_Task item_
Using the records below, give again exactly the lines from the line that contains "2. **Sync-E Monitoring Port**" through the line that contains "monitor the QL", both ends included, and only those.

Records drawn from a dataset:
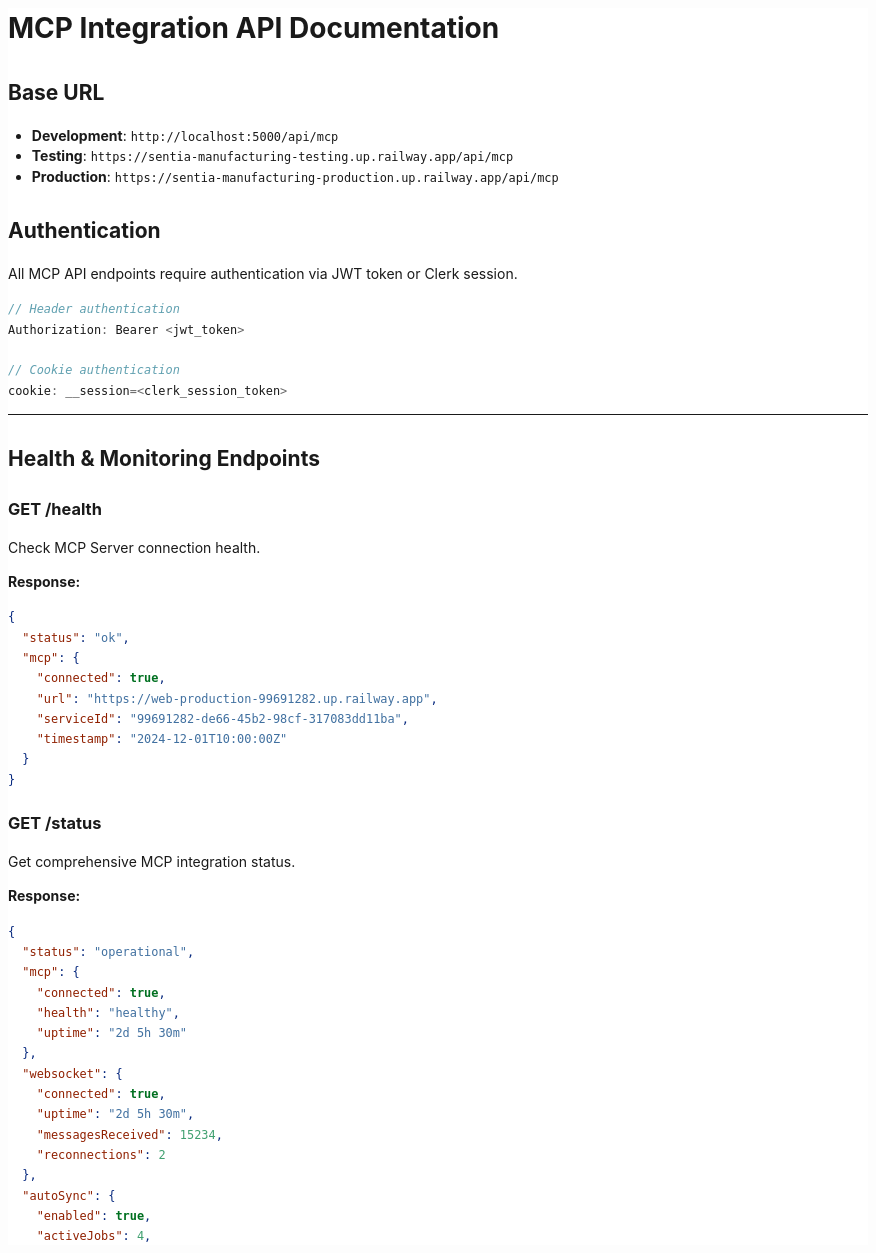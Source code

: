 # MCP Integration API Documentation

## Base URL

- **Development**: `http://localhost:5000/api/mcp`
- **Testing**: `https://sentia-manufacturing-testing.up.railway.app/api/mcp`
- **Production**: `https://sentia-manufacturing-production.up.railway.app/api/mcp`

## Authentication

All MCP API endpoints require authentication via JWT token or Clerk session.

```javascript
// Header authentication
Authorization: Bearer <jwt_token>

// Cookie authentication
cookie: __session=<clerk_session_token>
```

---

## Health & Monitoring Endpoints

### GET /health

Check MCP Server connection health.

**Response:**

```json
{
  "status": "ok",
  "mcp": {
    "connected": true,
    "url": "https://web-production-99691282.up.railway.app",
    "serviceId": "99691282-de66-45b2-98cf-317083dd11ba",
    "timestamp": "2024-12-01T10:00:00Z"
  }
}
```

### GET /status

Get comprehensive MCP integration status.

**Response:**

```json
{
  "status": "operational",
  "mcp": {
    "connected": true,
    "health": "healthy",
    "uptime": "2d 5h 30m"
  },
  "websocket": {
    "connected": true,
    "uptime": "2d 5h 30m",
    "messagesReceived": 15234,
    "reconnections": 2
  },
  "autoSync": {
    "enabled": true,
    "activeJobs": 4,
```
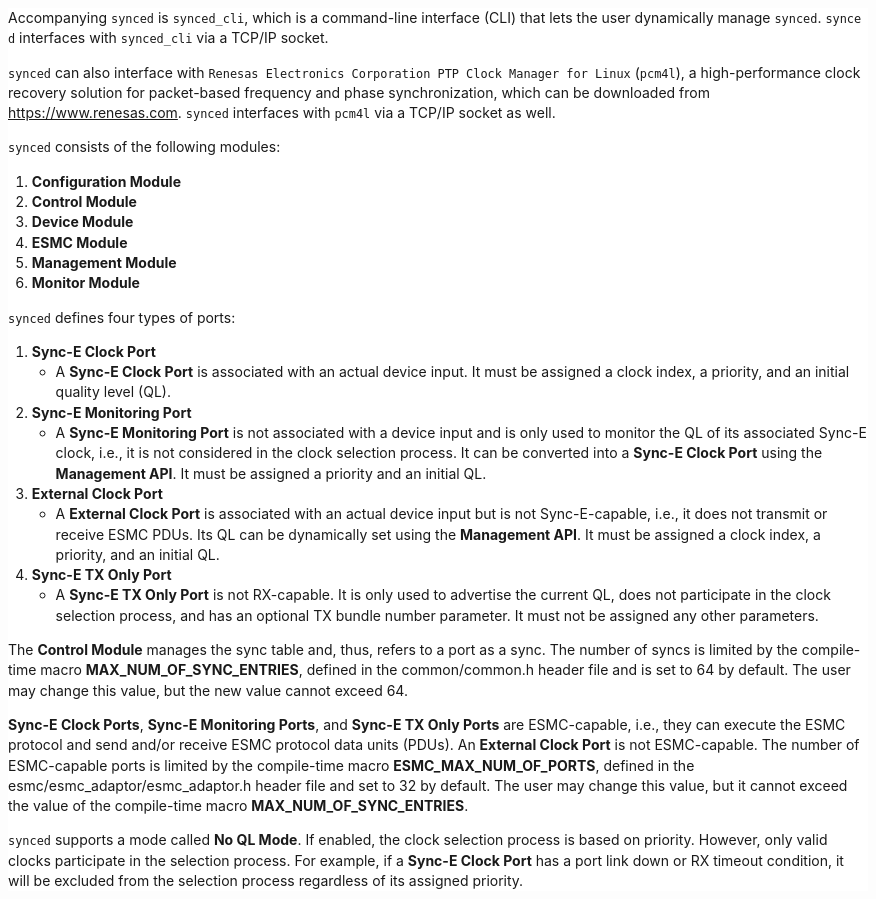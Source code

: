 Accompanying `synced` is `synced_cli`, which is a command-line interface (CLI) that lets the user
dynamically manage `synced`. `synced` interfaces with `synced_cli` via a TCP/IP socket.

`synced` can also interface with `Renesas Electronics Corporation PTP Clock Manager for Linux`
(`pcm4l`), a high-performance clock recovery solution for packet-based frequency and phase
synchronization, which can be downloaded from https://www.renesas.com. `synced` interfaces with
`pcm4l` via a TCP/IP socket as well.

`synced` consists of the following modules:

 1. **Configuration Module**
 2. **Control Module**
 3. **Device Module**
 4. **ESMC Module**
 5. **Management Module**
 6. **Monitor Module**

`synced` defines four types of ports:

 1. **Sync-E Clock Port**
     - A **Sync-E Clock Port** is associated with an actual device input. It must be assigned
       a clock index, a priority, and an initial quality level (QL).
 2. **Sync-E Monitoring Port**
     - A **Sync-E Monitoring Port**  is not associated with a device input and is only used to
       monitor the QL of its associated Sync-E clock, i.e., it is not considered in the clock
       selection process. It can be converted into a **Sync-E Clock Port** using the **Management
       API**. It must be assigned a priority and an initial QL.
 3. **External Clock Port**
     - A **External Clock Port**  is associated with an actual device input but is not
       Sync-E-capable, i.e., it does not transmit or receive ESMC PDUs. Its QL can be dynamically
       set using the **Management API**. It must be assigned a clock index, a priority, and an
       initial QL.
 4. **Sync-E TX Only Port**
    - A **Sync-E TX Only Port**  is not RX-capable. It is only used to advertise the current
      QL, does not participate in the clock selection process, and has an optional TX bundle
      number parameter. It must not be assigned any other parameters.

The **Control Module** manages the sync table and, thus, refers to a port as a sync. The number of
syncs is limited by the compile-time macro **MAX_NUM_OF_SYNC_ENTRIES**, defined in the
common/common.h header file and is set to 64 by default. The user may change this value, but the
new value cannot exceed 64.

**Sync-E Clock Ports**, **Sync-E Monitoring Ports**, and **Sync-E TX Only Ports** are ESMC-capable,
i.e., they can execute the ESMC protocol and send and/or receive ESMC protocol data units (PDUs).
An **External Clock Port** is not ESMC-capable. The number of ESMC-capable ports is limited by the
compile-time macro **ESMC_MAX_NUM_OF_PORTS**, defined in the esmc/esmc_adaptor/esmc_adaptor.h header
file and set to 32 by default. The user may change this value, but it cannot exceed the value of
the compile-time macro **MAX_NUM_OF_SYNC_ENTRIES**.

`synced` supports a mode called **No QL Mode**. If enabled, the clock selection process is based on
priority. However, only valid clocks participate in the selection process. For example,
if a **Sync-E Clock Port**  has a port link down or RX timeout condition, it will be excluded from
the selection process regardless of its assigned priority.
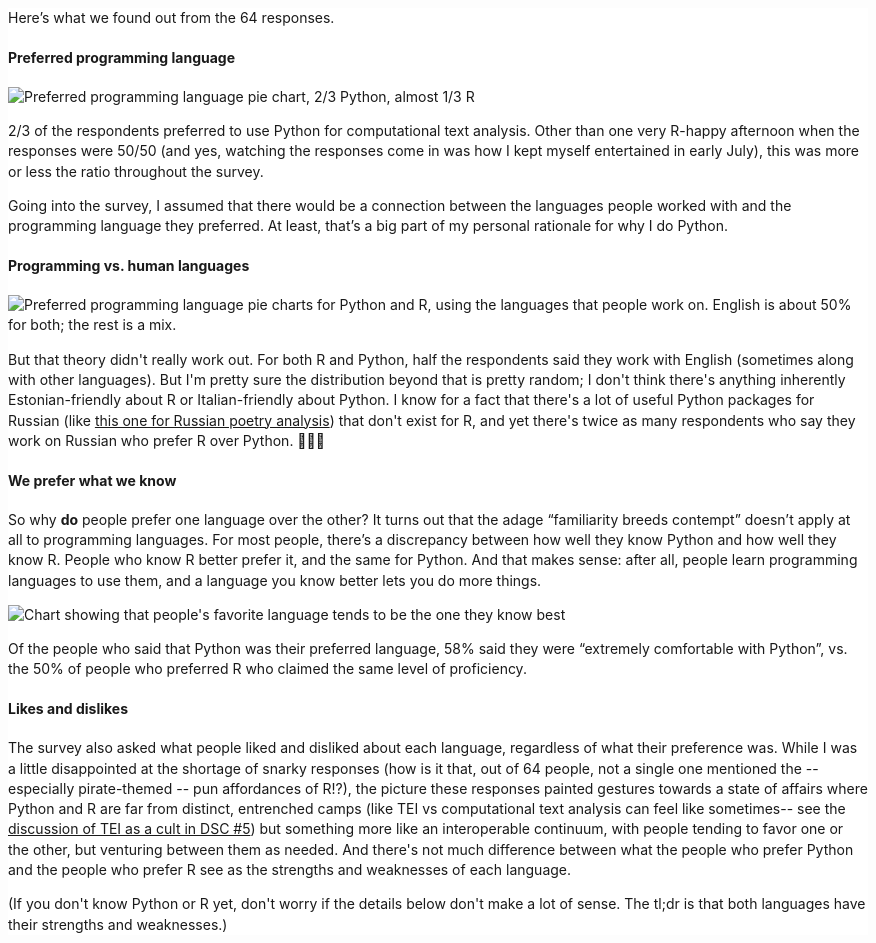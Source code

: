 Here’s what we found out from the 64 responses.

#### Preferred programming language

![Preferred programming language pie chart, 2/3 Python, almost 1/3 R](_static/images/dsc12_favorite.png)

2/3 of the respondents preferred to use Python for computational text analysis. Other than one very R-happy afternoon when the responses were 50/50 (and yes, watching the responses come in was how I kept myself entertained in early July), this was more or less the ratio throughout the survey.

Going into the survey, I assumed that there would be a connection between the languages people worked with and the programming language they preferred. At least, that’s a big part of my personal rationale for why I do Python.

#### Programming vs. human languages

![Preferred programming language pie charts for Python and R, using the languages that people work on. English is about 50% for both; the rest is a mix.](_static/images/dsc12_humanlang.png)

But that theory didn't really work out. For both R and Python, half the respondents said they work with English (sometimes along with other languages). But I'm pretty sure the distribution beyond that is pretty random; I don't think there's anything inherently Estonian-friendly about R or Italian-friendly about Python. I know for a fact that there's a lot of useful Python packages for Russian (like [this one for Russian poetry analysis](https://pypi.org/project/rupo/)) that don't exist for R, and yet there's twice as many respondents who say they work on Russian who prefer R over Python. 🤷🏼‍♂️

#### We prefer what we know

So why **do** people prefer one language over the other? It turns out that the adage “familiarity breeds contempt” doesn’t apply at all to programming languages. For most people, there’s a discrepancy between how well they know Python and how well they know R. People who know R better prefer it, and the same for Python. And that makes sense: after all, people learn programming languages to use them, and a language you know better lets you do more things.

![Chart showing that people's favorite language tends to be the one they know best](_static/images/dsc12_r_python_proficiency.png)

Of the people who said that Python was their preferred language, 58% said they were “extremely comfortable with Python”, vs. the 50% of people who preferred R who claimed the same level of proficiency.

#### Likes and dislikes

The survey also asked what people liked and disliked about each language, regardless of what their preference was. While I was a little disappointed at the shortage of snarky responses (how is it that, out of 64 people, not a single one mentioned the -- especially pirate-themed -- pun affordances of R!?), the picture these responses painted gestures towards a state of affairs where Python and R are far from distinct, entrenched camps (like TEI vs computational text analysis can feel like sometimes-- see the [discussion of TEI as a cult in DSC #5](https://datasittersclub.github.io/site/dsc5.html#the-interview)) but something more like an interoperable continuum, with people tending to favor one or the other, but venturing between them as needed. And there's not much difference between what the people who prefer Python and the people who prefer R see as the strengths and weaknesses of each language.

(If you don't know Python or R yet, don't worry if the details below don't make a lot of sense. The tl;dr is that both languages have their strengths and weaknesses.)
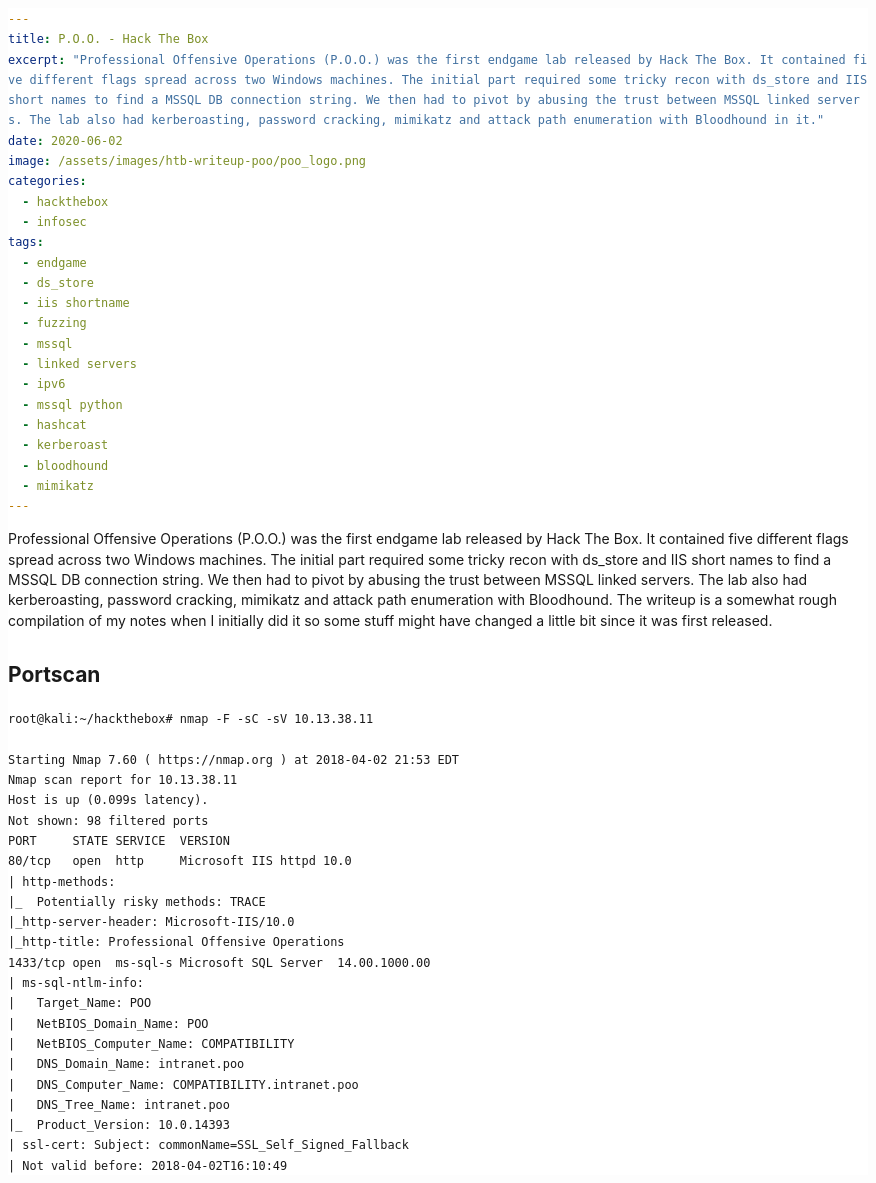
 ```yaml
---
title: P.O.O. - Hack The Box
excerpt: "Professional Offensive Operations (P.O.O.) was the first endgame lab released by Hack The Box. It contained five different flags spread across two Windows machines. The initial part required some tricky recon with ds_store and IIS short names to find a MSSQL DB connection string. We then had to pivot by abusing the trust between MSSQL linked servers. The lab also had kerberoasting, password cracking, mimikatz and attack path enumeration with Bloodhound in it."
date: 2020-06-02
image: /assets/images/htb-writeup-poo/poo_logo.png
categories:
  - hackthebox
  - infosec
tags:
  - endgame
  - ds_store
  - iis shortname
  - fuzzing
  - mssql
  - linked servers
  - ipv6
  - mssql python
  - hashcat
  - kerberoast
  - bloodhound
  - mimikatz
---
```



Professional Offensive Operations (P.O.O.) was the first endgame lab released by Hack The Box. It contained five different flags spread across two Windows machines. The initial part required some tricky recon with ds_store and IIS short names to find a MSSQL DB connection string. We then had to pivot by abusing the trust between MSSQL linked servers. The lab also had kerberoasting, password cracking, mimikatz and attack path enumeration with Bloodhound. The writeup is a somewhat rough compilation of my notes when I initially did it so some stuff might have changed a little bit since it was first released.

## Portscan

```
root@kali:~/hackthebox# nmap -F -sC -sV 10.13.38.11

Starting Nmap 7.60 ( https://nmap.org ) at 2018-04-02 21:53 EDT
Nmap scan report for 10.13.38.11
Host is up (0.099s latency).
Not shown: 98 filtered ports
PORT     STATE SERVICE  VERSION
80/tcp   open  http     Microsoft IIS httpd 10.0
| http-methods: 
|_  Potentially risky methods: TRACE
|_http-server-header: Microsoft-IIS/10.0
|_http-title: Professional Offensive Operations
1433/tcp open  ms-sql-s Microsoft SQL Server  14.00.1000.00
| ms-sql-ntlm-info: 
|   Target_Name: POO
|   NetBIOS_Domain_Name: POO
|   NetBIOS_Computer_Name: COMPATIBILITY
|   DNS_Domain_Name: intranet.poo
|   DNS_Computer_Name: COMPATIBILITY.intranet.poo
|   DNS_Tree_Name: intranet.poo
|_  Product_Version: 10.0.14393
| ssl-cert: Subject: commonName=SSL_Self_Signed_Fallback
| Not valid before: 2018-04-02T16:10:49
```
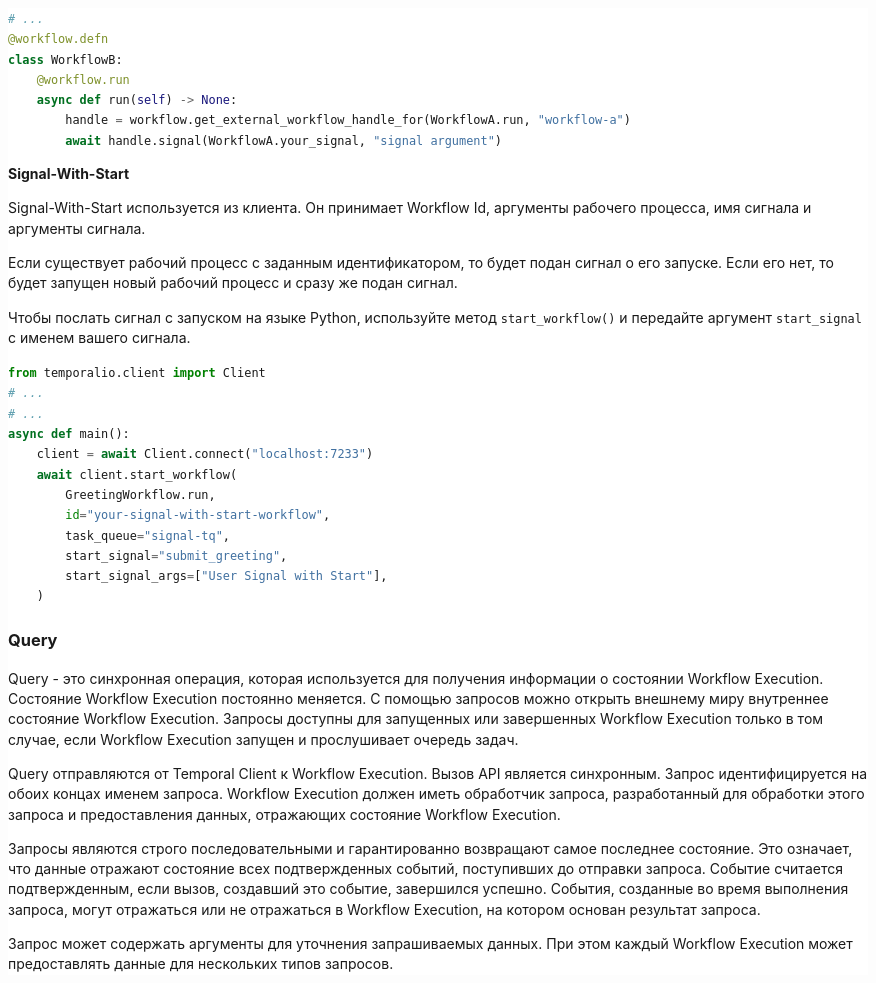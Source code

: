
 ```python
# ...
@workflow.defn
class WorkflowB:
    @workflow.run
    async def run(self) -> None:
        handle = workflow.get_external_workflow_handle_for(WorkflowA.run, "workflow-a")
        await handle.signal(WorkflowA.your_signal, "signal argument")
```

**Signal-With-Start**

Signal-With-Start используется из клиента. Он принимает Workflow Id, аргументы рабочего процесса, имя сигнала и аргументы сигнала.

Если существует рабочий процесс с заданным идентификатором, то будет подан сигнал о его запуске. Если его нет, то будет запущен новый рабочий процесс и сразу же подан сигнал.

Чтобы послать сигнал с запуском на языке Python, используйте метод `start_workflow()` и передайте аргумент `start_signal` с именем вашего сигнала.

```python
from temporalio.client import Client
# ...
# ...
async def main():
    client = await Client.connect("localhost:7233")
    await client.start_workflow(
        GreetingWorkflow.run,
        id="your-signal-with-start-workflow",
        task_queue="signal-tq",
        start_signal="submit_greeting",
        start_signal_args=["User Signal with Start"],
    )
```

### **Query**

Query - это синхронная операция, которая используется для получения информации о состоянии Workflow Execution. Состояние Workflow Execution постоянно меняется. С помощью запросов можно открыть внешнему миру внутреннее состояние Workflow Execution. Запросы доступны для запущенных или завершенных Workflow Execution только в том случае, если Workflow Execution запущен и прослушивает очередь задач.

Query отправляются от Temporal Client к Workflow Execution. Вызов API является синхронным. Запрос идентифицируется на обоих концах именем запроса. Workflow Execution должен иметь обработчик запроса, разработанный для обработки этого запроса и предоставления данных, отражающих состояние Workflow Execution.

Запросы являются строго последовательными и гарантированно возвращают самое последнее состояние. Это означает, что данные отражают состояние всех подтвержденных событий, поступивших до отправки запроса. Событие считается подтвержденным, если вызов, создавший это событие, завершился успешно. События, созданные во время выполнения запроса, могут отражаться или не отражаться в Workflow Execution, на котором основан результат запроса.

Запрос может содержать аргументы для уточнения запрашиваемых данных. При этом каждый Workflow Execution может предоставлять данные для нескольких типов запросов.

_Answer_
 2. **Sync-E Monitoring Port**
     - A **Sync-E Monitoring Port**  is not associated with a device input and is only used to
       monitor the QL of its associated Sync-E clock, i.e., it is not considered in the clock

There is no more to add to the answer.